Saved data entries:

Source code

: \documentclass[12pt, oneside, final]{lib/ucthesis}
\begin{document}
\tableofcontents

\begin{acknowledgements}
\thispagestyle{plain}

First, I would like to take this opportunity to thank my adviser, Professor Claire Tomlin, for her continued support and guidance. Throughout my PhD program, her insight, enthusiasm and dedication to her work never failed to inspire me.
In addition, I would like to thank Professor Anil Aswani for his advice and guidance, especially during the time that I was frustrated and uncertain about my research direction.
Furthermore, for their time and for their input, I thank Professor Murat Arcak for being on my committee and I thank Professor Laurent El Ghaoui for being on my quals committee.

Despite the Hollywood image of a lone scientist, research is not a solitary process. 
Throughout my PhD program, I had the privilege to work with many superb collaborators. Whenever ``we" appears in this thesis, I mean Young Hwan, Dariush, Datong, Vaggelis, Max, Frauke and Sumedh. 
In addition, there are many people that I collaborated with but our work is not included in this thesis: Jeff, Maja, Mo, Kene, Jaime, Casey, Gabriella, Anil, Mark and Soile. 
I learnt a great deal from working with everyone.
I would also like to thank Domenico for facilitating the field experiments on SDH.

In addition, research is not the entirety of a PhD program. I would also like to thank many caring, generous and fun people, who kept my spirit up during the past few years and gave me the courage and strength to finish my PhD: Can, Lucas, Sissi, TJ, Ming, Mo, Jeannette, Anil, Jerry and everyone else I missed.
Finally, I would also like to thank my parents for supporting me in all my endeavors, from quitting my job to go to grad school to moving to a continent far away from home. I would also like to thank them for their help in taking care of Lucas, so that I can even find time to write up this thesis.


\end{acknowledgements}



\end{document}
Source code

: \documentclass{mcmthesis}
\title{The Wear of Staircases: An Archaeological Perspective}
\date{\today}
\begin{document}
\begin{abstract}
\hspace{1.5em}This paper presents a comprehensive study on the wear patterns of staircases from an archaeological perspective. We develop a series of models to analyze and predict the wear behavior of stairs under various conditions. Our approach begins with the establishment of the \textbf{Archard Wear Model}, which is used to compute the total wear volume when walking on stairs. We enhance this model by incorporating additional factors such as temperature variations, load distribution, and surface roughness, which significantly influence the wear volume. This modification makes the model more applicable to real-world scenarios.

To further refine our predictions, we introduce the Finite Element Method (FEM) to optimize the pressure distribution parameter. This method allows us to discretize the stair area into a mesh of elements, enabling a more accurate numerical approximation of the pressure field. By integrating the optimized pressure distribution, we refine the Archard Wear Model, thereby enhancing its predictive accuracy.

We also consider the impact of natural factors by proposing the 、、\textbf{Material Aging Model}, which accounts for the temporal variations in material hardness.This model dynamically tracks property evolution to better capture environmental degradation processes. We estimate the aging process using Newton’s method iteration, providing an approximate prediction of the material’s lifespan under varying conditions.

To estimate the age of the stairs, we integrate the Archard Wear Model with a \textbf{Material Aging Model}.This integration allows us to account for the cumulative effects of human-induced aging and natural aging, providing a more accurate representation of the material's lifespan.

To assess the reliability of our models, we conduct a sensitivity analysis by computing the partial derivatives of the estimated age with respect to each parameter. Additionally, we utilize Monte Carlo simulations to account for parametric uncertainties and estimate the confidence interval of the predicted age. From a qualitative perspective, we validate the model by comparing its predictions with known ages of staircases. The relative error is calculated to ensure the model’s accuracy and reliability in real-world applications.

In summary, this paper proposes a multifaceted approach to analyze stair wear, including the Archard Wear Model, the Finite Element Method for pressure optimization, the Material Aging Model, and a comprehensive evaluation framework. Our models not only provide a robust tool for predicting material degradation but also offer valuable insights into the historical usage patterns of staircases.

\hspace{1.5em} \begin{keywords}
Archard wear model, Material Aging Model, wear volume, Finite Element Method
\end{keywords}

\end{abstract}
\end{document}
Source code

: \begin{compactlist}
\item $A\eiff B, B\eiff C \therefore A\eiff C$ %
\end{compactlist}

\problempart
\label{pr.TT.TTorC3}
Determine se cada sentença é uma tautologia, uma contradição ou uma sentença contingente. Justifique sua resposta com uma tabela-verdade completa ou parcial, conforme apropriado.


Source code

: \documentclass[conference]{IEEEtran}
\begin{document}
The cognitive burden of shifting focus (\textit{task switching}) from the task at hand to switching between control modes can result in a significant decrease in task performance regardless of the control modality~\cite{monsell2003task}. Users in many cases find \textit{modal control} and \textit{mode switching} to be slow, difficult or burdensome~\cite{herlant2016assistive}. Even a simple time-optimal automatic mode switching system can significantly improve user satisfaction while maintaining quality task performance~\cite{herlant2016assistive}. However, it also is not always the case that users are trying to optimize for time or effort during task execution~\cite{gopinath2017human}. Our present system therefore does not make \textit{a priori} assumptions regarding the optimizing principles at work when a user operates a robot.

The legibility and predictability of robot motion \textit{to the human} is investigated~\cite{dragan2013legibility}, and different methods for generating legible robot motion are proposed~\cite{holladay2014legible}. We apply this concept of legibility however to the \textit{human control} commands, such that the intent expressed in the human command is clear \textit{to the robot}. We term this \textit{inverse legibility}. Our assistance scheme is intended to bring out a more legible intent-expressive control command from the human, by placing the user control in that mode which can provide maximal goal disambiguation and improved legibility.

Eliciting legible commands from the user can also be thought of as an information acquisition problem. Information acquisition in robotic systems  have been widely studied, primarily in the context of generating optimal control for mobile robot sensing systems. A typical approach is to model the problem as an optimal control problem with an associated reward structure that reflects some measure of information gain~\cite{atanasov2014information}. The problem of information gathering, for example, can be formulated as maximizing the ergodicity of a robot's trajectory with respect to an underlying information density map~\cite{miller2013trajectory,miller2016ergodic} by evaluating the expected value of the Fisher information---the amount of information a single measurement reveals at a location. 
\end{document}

# ACTIVITY:
In full and without changes, give the data above once more.

# TASK SOLUTION:
Source code

: \documentclass[12pt, oneside, final]{lib/ucthesis}
\begin{document}
\tableofcontents

\begin{acknowledgements}
\thispagestyle{plain}

First, I would like to take this opportunity to thank my adviser, Professor Claire Tomlin, for her continued support and guidance. Throughout my PhD program, her insight, enthusiasm and dedication to her work never failed to inspire me.
In addition, I would like to thank Professor Anil Aswani for his advice and guidance, especially during the time that I was frustrated and uncertain about my research direction.
Furthermore, for their time and for their input, I thank Professor Murat Arcak for being on my committee and I thank Professor Laurent El Ghaoui for being on my quals committee.

Despite the Hollywood image of a lone scientist, research is not a solitary process. 
Throughout my PhD program, I had the privilege to work with many superb collaborators. Whenever ``we" appears in this thesis, I mean Young Hwan, Dariush, Datong, Vaggelis, Max, Frauke and Sumedh. 
In addition, there are many people that I collaborated with but our work is not included in this thesis: Jeff, Maja, Mo, Kene, Jaime, Casey, Gabriella, Anil, Mark and Soile. 
I learnt a great deal from working with everyone.
I would also like to thank Domenico for facilitating the field experiments on SDH.

In addition, research is not the entirety of a PhD program. I would also like to thank many caring, generous and fun people, who kept my spirit up during the past few years and gave me the courage and strength to finish my PhD: Can, Lucas, Sissi, TJ, Ming, Mo, Jeannette, Anil, Jerry and everyone else I missed.
Finally, I would also like to thank my parents for supporting me in all my endeavors, from quitting my job to go to grad school to moving to a continent far away from home. I would also like to thank them for their help in taking care of Lucas, so that I can even find time to write up this thesis.


\end{acknowledgements}



\end{document}
Source code

: \documentclass{mcmthesis}
\title{The Wear of Staircases: An Archaeological Perspective}
\date{\today}
\begin{document}
\begin{abstract}
\hspace{1.5em}This paper presents a comprehensive study on the wear patterns of staircases from an archaeological perspective. We develop a series of models to analyze and predict the wear behavior of stairs under various conditions. Our approach begins with the establishment of the \textbf{Archard Wear Model}, which is used to compute the total wear volume when walking on stairs. We enhance this model by incorporating additional factors such as temperature variations, load distribution, and surface roughness, which significantly influence the wear volume. This modification makes the model more applicable to real-world scenarios.

To further refine our predictions, we introduce the Finite Element Method (FEM) to optimize the pressure distribution parameter. This method allows us to discretize the stair area into a mesh of elements, enabling a more accurate numerical approximation of the pressure field. By integrating the optimized pressure distribution, we refine the Archard Wear Model, thereby enhancing its predictive accuracy.

We also consider the impact of natural factors by proposing the 、、\textbf{Material Aging Model}, which accounts for the temporal variations in material hardness.This model dynamically tracks property evolution to better capture environmental degradation processes. We estimate the aging process using Newton’s method iteration, providing an approximate prediction of the material’s lifespan under varying conditions.

To estimate the age of the stairs, we integrate the Archard Wear Model with a \textbf{Material Aging Model}.This integration allows us to account for the cumulative effects of human-induced aging and natural aging, providing a more accurate representation of the material's lifespan.

To assess the reliability of our models, we conduct a sensitivity analysis by computing the partial derivatives of the estimated age with respect to each parameter. Additionally, we utilize Monte Carlo simulations to account for parametric uncertainties and estimate the confidence interval of the predicted age. From a qualitative perspective, we validate the model by comparing its predictions with known ages of staircases. The relative error is calculated to ensure the model’s accuracy and reliability in real-world applications.

In summary, this paper proposes a multifaceted approach to analyze stair wear, including the Archard Wear Model, the Finite Element Method for pressure optimization, the Material Aging Model, and a comprehensive evaluation framework. Our models not only provide a robust tool for predicting material degradation but also offer valuable insights into the historical usage patterns of staircases.

\hspace{1.5em} \begin{keywords}
Archard wear model, Material Aging Model, wear volume, Finite Element Method
\end{keywords}

\end{abstract}
\end{document}
Source code

: \begin{compactlist}
\item $A\eiff B, B\eiff C \therefore A\eiff C$ %
\end{compactlist}

\problempart
\label{pr.TT.TTorC3}
Determine se cada sentença é uma tautologia, uma contradição ou uma sentença contingente. Justifique sua resposta com uma tabela-verdade completa ou parcial, conforme apropriado.


Source code

: \documentclass[conference]{IEEEtran}
\begin{document}
The cognitive burden of shifting focus (\textit{task switching}) from the task at hand to switching between control modes can result in a significant decrease in task performance regardless of the control modality~\cite{monsell2003task}. Users in many cases find \textit{modal control} and \textit{mode switching} to be slow, difficult or burdensome~\cite{herlant2016assistive}. Even a simple time-optimal automatic mode switching system can significantly improve user satisfaction while maintaining quality task performance~\cite{herlant2016assistive}. However, it also is not always the case that users are trying to optimize for time or effort during task execution~\cite{gopinath2017human}. Our present system therefore does not make \textit{a priori} assumptions regarding the optimizing principles at work when a user operates a robot.

The legibility and predictability of robot motion \textit{to the human} is investigated~\cite{dragan2013legibility}, and different methods for generating legible robot motion are proposed~\cite{holladay2014legible}. We apply this concept of legibility however to the \textit{human control} commands, such that the intent expressed in the human command is clear \textit{to the robot}. We term this \textit{inverse legibility}. Our assistance scheme is intended to bring out a more legible intent-expressive control command from the human, by placing the user control in that mode which can provide maximal goal disambiguation and improved legibility.

Eliciting legible commands from the user can also be thought of as an information acquisition problem. Information acquisition in robotic systems  have been widely studied, primarily in the context of generating optimal control for mobile robot sensing systems. A typical approach is to model the problem as an optimal control problem with an associated reward structure that reflects some measure of information gain~\cite{atanasov2014information}. The problem of information gathering, for example, can be formulated as maximizing the ergodicity of a robot's trajectory with respect to an underlying information density map~\cite{miller2013trajectory,miller2016ergodic} by evaluating the expected value of the Fisher information---the amount of information a single measurement reveals at a location. 
\end{document}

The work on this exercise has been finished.